Meta workers have reportedly lost faith in Mark Zuckerberg

Toward the end of April, it seemed like Meta — the Silicon Valley social media giant helmed by CEO and co-founder Mark Zuckerberg — had weathered the worst of its ongoing, well-documented chaos. Meta’s stock is on an upswing following a better-than-expected earnings report as it shifts its sights onto AI, the current darling of the tech world.

But a searing report from the Washington Post Sunday chronicling the tumult of the past few years for Zuckerberg and his company — its hard pivot to (and away from) Zuckerberg’s metaverse ambitions, the casualties of the “year of efficiency,” and the effects of the broader market on its lucrative social media and advertising businesses — shows that Meta is still facing many, many challenges during its transition to the new normal.

Much of the disillusionment from workers, according to the Post, comes from the layoffs. Since November, around 21,000 workers are expected to be cut by the company; the Post reports that the possibility of more layoffs, as well as cuts to bonuses and other worker perks, has left workers unhappy. One worker quoted by the Post described the cuts as feeling like “a betrayal.”

And even as Zuckerberg tried to rouse up workers in a recent all-staff meeting by referring to Meta as a “very special place,” according to the Post, workers appeared to be disenchanted by the company’s larger vision.
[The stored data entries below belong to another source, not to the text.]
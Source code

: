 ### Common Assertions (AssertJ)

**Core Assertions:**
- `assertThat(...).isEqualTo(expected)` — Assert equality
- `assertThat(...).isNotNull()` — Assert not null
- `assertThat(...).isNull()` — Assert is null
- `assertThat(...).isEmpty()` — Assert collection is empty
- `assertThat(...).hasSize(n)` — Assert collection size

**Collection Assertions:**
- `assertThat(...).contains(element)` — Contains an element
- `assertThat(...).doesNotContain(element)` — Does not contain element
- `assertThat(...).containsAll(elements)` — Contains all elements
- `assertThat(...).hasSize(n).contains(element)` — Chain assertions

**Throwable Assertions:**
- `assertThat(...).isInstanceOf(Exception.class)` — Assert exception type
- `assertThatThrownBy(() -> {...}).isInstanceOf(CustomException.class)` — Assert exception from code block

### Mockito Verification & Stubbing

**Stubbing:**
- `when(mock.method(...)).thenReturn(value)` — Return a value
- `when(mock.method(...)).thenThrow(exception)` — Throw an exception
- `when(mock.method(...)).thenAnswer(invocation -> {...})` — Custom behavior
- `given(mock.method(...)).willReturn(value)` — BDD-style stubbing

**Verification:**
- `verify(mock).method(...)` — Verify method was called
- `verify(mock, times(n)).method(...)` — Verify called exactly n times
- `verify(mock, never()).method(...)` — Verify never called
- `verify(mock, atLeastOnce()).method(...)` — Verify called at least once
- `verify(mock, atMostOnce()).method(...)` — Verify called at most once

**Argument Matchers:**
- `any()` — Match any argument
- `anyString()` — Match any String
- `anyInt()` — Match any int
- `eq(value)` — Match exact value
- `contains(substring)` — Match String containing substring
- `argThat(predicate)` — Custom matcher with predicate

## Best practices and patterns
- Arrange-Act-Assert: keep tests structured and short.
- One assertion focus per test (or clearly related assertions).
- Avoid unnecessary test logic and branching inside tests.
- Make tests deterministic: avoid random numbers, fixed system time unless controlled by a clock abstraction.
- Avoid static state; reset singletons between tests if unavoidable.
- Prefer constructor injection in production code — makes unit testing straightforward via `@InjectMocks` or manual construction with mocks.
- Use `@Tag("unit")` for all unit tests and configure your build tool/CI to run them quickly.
Workers who anonymously spoke to the Post are also apparently displeased with the company’s slow movement amid shifting industry trends. TikTok is still snagging ad revenue and user attention despite Instagram and Facebook launching Reels, while nearly all tech companies, from social media competitor Snap to fellow multipronged titans Google and Microsoft, are pushing harder into AI for better or worse.

Meanwhile, most of Meta’s bets — on the Meta Quest headsets and the broader metaverse, as well as the video-chatting Portal devices — have floundered. Portal was discontinued in 2022. The Meta Quest devices have not been profitable for the company, with $13.7 billion in operating costs last year, and will soon face stiff competition from Apple, which is purportedly set to launch a VR device of its own during the Worldwide Developers Conference (WWDC) in June.

Only time will tell if worker morale will improve. Those already announced layoffs are reportedly expected to continue through May.